Your result should be the lines holding the word "level", copied from the entries below.

(Beginning of Exercise materials)

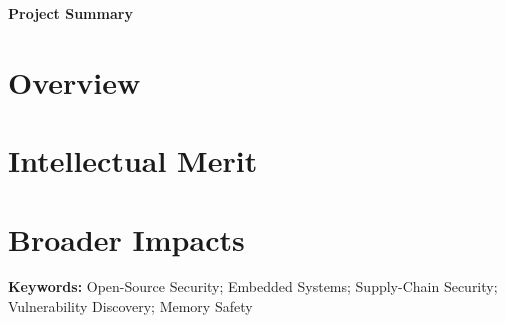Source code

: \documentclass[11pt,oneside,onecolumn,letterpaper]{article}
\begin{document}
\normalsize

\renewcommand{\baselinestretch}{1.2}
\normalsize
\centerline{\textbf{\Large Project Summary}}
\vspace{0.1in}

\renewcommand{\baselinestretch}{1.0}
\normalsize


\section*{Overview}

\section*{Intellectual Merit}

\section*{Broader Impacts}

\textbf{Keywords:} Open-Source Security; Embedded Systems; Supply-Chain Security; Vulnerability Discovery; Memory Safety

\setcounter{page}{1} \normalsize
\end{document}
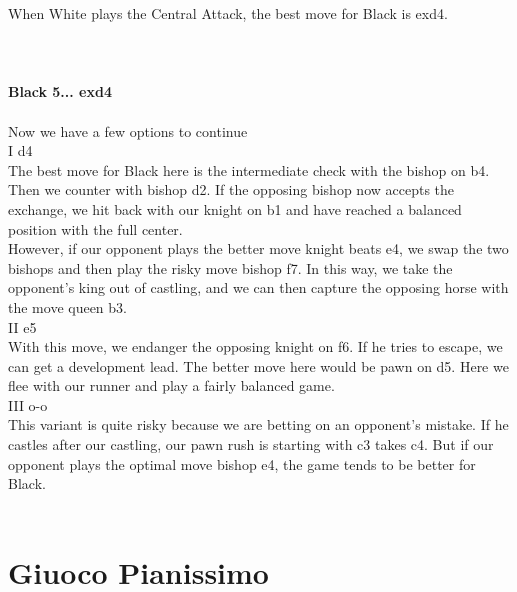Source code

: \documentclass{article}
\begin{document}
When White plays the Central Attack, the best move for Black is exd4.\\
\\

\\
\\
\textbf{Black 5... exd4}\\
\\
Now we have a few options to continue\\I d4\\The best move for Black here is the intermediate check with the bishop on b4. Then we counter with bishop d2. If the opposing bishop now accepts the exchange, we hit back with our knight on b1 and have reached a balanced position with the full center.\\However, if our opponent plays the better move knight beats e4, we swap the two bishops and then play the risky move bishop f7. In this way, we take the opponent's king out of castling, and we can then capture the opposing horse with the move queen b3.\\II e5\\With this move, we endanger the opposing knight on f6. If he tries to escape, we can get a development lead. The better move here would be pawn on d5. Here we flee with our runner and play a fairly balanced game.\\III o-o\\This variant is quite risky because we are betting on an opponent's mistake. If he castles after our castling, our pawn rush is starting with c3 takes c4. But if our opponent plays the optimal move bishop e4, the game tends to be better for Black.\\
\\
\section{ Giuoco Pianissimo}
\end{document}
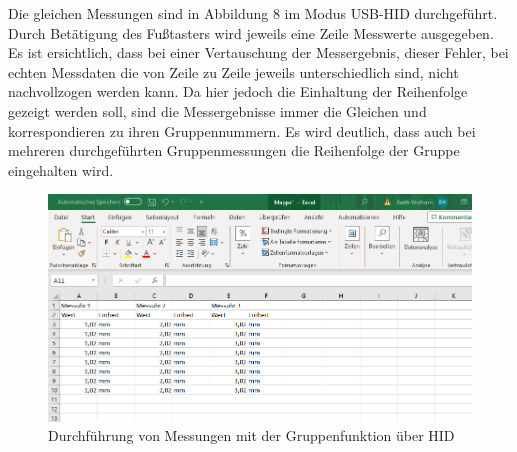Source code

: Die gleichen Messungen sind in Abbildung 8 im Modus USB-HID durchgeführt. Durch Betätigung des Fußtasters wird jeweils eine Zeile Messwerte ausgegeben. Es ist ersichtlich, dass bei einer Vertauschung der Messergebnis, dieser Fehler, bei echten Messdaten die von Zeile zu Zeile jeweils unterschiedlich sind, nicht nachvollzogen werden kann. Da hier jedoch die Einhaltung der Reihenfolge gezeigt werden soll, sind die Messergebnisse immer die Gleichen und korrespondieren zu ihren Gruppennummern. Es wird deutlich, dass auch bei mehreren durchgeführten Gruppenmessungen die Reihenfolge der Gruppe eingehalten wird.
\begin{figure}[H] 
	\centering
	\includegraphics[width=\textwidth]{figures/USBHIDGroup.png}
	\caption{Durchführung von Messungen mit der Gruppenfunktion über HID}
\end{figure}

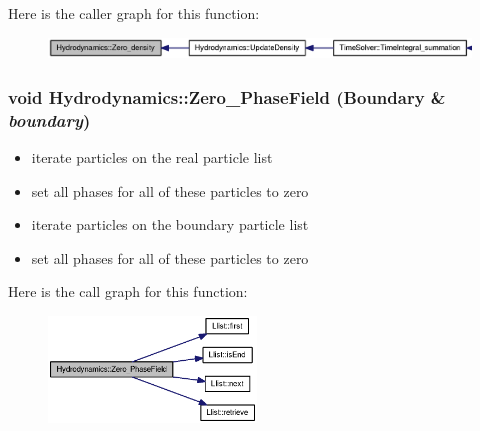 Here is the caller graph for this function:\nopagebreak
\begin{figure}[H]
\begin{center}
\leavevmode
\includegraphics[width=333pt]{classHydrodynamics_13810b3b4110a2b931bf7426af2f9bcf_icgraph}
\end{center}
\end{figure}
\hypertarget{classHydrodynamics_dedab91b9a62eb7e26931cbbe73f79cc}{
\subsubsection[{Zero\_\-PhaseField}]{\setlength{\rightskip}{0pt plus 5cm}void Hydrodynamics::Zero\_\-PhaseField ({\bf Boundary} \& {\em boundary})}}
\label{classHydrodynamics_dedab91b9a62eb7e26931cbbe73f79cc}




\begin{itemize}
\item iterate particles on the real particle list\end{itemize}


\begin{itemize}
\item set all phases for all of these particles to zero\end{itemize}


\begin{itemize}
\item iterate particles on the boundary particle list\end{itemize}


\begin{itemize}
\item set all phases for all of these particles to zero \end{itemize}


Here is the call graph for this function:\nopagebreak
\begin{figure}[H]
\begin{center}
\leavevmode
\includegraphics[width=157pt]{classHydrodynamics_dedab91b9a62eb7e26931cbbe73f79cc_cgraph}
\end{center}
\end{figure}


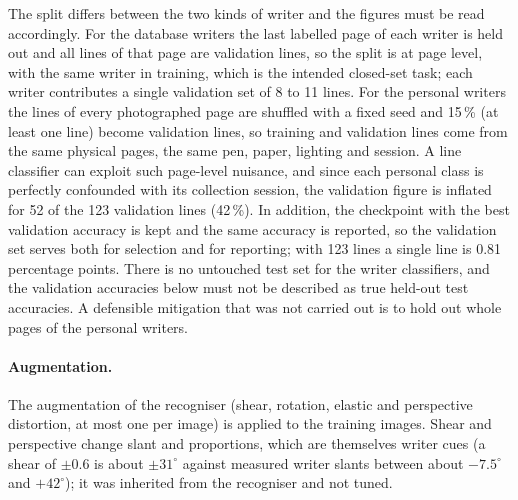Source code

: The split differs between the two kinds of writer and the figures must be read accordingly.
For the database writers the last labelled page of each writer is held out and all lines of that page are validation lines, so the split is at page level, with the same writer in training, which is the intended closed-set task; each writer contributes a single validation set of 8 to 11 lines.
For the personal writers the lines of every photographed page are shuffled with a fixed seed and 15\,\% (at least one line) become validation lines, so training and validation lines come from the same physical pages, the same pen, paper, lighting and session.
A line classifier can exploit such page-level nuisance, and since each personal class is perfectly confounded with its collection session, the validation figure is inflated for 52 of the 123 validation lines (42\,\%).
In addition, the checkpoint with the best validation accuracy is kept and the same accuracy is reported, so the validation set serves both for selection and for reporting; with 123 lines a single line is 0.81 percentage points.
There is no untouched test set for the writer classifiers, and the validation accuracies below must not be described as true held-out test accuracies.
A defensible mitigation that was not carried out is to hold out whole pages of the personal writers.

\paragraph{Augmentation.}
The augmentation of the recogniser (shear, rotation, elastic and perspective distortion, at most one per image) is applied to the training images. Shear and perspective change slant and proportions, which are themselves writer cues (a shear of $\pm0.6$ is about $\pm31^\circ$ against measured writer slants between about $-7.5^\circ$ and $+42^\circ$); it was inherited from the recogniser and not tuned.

(End of Exercise materials)
(Beginning of Exercise materials)

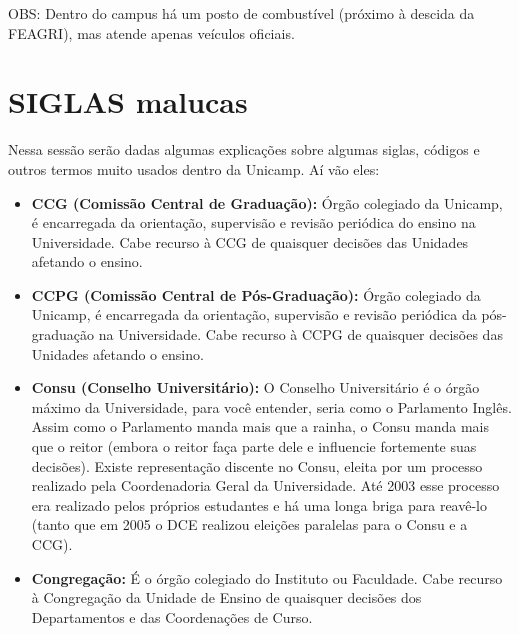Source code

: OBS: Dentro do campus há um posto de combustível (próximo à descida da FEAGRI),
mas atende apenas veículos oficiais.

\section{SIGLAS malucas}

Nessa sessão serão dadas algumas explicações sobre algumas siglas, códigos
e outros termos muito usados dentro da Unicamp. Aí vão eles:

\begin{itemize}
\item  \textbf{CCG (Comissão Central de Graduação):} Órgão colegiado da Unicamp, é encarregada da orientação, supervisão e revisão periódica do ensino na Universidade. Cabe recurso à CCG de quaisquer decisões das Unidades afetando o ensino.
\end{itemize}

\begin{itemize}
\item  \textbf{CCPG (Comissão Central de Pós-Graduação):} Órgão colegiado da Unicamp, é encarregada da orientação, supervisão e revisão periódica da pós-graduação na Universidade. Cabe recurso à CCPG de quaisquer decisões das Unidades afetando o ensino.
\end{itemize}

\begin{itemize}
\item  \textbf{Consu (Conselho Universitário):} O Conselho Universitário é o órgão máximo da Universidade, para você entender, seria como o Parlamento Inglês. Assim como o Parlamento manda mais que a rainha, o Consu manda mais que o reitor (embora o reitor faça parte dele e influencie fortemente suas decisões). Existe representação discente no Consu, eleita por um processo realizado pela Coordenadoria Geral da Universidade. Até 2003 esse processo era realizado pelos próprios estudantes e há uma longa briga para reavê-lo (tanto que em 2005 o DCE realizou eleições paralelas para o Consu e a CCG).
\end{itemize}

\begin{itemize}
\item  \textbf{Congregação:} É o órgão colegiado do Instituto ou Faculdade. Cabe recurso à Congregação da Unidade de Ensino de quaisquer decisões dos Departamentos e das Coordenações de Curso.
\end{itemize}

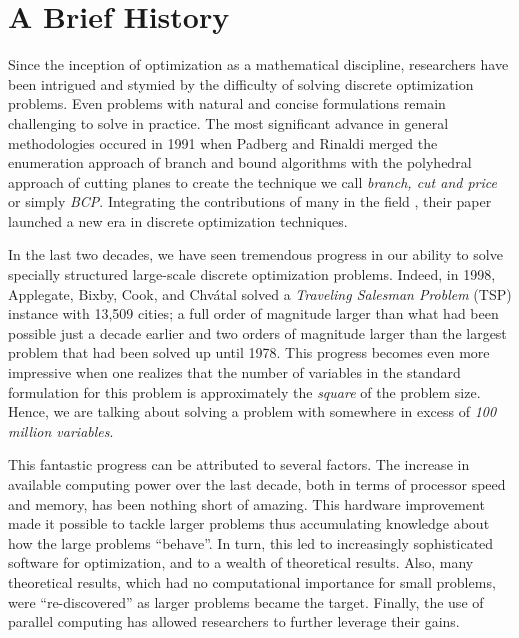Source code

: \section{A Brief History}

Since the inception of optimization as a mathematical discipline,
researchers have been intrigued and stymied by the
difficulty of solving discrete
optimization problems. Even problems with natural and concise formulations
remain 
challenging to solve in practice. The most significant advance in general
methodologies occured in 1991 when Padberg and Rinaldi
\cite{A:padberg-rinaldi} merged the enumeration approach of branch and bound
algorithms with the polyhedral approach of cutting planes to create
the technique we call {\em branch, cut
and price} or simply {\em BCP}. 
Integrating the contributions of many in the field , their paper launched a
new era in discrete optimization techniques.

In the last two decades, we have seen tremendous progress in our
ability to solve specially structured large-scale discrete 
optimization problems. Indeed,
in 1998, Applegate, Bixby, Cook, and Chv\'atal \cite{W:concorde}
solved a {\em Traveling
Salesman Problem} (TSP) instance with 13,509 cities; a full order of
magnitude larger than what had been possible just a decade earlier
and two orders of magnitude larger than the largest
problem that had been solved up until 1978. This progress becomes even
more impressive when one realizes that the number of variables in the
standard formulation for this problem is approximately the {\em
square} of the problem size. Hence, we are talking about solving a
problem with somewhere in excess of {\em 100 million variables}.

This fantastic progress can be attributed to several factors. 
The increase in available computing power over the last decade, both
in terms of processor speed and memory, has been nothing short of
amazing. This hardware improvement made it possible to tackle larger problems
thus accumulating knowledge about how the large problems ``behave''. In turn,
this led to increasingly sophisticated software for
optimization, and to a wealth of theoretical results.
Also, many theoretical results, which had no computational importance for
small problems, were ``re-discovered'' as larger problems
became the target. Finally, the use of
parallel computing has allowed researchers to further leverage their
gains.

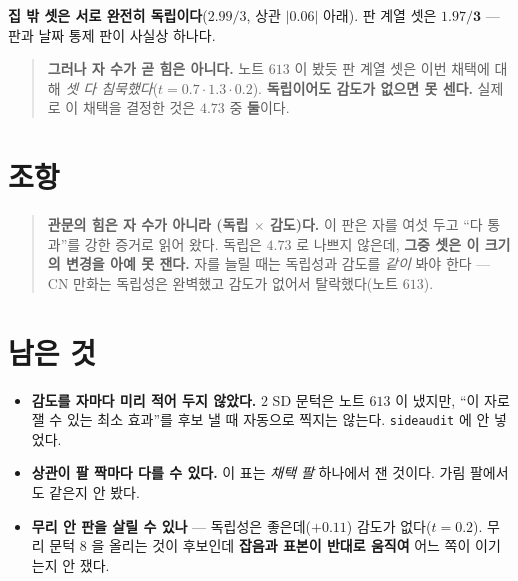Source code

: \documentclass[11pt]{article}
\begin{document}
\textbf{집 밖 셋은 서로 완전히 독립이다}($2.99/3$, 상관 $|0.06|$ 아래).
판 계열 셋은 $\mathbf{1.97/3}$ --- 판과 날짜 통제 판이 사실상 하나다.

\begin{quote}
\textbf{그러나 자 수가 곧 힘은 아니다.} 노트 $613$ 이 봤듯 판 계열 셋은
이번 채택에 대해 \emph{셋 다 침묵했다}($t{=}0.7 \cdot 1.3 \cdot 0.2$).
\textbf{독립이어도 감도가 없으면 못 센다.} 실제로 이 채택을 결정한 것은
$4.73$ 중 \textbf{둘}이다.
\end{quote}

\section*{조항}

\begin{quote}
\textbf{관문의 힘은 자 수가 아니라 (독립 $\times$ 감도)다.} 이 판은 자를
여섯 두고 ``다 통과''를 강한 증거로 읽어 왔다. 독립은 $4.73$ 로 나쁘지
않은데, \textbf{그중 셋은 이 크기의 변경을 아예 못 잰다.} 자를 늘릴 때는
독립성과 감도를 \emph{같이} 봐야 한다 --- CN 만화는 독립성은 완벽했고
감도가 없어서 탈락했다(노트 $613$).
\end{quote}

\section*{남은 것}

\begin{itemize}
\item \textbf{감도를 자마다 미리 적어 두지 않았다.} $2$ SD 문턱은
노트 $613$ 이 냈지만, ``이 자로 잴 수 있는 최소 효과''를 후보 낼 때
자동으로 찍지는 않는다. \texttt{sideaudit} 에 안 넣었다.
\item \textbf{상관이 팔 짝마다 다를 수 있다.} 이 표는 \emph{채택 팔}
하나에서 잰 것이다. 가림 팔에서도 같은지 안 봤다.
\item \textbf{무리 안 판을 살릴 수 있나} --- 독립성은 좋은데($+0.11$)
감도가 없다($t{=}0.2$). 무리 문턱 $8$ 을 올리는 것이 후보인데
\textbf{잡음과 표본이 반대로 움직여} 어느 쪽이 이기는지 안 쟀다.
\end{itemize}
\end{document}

(End of Exercise materials)

Exercise response
For the database writers the last labelled page of each writer is held out and all lines of that page are validation lines, so the split is at page level, with the same writer in training, which is the intended closed-set task; each writer contributes a single validation set of 8 to 11 lines.
A line classifier can exploit such page-level nuisance, and since each personal class is perfectly confounded with its collection session, the validation figure is inflated for 52 of the 123 validation lines (42\,\%).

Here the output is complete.